- To do
Filter the entries that follow, copying every line in which the word "rangle" appears.

- Record set
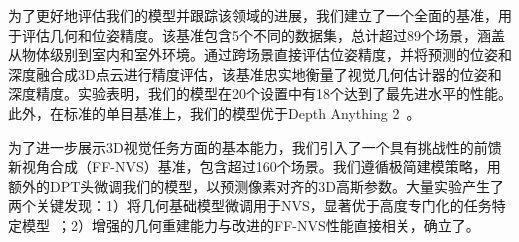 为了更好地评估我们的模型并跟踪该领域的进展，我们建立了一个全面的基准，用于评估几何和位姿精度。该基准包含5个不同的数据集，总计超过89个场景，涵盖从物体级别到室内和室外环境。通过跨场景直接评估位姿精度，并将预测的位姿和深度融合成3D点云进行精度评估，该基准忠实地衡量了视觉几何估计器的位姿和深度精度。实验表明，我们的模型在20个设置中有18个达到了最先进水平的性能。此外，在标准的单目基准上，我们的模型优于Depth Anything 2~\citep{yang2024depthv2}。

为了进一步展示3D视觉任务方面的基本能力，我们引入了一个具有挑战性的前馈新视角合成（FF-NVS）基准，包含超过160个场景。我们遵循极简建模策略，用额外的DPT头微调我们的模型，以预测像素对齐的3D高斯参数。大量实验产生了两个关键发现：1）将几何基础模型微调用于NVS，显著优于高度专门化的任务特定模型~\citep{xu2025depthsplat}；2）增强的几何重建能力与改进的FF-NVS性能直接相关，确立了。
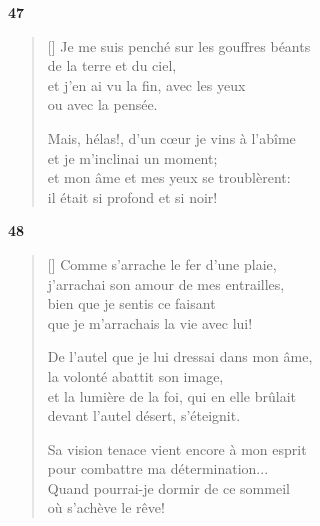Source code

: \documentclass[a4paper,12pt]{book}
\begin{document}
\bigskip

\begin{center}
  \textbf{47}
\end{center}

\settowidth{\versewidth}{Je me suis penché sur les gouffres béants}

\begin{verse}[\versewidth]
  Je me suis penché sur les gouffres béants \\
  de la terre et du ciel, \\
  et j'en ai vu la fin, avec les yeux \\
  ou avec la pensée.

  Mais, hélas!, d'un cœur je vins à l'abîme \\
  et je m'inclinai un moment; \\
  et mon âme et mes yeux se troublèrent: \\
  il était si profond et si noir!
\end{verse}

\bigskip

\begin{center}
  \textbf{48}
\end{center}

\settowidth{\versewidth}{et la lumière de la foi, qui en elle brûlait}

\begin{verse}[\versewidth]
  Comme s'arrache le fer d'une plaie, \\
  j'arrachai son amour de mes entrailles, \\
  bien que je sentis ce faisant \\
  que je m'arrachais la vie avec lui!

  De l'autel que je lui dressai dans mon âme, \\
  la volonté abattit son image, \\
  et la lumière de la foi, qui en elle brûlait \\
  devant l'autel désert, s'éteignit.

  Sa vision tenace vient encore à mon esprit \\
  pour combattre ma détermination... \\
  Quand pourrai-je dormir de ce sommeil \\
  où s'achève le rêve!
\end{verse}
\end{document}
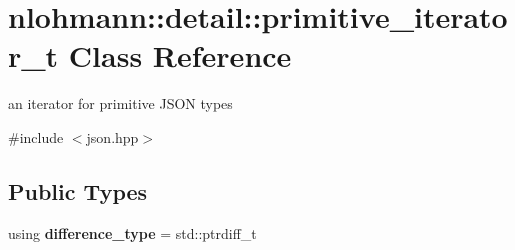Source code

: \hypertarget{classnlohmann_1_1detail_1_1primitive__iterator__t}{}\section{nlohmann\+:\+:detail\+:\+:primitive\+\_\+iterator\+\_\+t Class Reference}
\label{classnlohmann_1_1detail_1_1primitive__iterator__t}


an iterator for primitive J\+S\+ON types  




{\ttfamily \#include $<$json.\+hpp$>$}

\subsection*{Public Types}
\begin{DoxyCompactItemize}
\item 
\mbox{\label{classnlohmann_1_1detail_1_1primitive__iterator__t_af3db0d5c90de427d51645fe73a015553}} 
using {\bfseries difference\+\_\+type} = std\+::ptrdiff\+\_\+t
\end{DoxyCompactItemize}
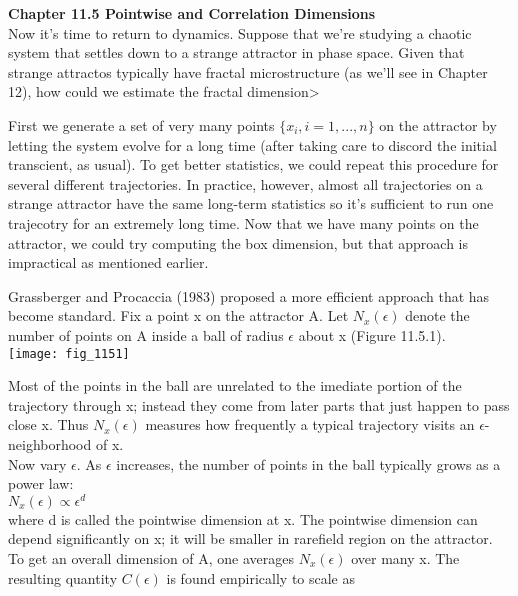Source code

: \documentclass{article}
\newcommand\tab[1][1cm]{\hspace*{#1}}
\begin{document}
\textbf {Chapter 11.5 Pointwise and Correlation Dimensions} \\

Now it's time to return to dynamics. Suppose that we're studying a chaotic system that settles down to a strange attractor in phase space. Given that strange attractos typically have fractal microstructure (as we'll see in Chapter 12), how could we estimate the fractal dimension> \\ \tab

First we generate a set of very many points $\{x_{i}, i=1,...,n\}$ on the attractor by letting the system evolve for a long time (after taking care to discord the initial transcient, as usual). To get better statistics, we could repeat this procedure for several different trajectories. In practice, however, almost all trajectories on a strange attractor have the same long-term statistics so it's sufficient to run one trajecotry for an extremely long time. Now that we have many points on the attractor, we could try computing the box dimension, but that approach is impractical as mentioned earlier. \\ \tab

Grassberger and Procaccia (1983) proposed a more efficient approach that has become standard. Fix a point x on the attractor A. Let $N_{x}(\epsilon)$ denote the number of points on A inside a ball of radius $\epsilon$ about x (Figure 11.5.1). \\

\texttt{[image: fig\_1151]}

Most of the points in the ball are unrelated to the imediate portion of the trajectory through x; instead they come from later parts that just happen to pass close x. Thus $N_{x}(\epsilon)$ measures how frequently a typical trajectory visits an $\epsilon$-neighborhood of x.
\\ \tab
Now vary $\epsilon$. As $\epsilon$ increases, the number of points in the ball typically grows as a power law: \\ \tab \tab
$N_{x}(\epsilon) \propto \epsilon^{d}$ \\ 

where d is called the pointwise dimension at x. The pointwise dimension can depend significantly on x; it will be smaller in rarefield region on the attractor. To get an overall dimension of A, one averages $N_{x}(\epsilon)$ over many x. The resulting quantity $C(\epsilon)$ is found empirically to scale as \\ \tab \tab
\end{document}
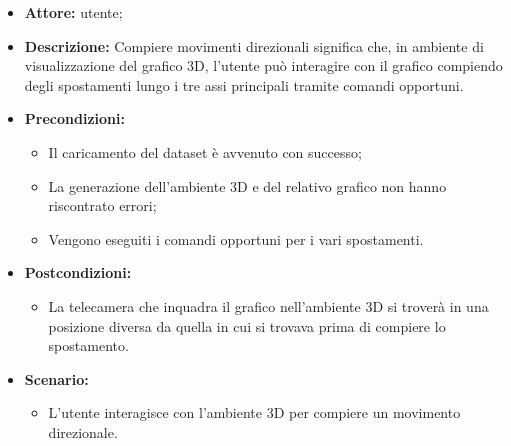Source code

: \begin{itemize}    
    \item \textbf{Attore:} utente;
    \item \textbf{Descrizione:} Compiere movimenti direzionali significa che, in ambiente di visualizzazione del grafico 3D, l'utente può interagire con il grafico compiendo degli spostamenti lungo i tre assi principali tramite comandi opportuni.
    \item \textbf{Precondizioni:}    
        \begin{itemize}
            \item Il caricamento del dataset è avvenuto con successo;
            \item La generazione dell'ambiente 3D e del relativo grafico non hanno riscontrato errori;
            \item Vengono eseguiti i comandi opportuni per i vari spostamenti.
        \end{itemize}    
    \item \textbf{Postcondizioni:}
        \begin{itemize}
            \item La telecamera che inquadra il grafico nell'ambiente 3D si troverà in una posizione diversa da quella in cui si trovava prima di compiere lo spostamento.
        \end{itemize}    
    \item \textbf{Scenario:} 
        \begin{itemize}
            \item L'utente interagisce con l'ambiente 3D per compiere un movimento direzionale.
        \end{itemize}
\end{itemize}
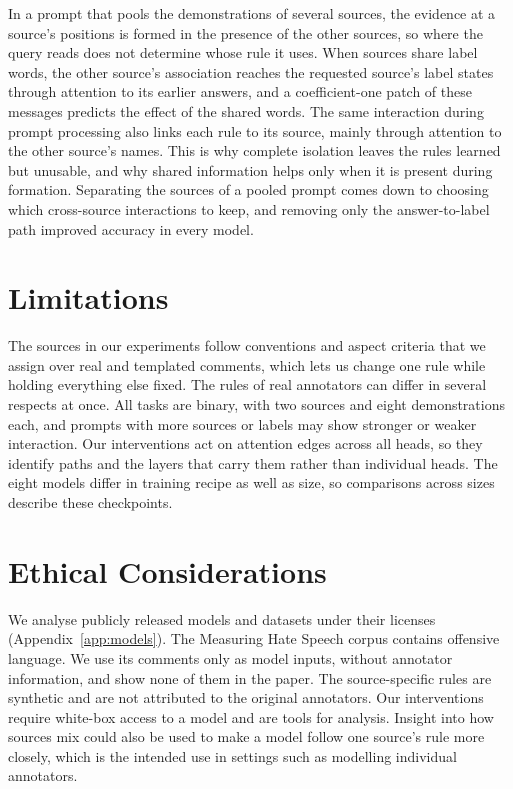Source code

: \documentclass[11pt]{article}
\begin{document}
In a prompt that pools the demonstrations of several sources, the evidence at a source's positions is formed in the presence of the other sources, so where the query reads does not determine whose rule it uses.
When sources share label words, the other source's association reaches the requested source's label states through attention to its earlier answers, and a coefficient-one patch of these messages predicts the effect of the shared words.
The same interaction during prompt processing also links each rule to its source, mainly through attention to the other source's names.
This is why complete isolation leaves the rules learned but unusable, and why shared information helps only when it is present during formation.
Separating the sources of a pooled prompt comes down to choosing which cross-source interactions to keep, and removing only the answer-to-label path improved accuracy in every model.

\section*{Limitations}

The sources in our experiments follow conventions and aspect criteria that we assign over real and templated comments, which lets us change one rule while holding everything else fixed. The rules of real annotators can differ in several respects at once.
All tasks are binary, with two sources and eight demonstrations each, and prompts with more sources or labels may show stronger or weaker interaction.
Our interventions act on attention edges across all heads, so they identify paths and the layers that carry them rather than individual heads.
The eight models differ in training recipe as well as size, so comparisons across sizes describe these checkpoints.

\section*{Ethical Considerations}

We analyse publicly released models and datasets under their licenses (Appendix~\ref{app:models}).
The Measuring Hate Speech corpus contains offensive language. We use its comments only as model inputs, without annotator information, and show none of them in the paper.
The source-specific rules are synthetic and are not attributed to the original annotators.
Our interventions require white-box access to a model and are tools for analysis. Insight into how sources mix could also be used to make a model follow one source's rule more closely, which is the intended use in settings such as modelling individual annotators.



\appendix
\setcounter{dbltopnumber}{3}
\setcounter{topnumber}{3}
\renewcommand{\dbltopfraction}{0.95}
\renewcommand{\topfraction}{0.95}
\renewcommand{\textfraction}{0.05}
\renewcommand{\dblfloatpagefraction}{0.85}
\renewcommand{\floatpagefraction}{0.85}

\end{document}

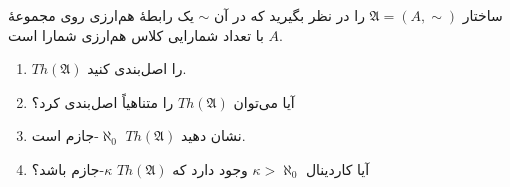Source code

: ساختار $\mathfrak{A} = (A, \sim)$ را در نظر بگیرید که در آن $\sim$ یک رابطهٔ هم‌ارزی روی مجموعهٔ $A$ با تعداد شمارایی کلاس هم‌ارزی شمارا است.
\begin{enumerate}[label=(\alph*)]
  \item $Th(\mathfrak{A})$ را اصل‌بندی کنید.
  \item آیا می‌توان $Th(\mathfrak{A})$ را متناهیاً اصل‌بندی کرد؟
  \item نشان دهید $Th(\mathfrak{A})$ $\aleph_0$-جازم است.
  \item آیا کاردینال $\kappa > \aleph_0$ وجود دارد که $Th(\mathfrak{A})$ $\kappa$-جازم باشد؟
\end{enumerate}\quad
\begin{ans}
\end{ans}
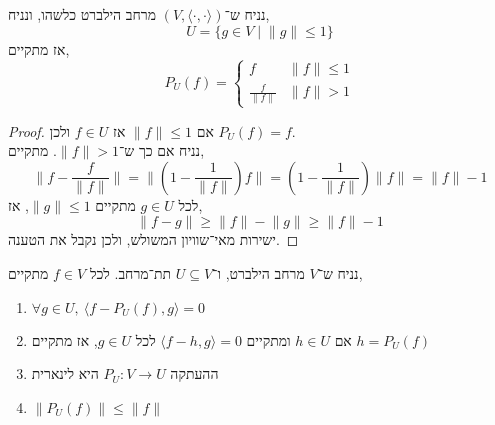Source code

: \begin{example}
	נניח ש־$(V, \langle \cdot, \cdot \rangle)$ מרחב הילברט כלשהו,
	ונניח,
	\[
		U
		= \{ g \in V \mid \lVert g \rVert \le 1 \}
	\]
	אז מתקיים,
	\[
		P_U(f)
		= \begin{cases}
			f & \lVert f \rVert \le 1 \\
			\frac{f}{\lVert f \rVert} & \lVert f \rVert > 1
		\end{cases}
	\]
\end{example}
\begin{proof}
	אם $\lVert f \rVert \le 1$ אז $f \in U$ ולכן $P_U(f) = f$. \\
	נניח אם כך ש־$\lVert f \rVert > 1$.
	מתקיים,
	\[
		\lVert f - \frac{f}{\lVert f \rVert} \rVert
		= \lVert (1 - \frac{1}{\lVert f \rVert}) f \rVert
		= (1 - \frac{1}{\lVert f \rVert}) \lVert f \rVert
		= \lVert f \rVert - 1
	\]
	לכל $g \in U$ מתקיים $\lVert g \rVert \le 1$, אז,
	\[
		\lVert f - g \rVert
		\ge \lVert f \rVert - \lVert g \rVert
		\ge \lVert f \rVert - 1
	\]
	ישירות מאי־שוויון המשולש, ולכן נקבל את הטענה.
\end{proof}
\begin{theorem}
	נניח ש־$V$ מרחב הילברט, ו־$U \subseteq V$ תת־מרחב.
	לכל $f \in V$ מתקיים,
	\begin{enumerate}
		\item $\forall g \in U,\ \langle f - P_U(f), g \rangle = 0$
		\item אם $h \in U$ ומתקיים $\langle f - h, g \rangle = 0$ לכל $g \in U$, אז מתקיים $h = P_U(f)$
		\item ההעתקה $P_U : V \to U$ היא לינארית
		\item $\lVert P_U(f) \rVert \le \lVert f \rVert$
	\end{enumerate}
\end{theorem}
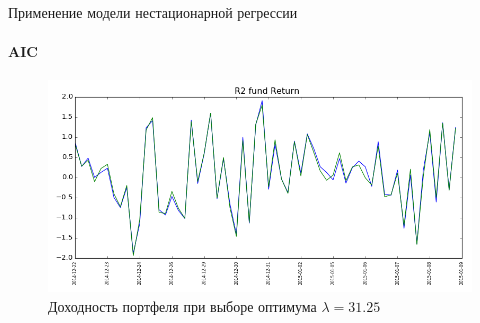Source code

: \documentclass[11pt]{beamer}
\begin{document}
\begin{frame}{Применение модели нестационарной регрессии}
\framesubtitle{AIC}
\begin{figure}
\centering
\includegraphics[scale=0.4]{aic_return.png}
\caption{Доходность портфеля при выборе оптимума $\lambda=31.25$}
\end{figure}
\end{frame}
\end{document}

- Solution to the exercise
	נניח ש־$(V, \langle \cdot, \cdot \rangle)$ מרחב הילברט כלשהו,
		\item $\forall g \in U,\ \langle f - P_U(f), g \rangle = 0$
		\item אם $h \in U$ ומתקיים $\langle f - h, g \rangle = 0$ לכל $g \in U$, אז מתקיים $h = P_U(f)$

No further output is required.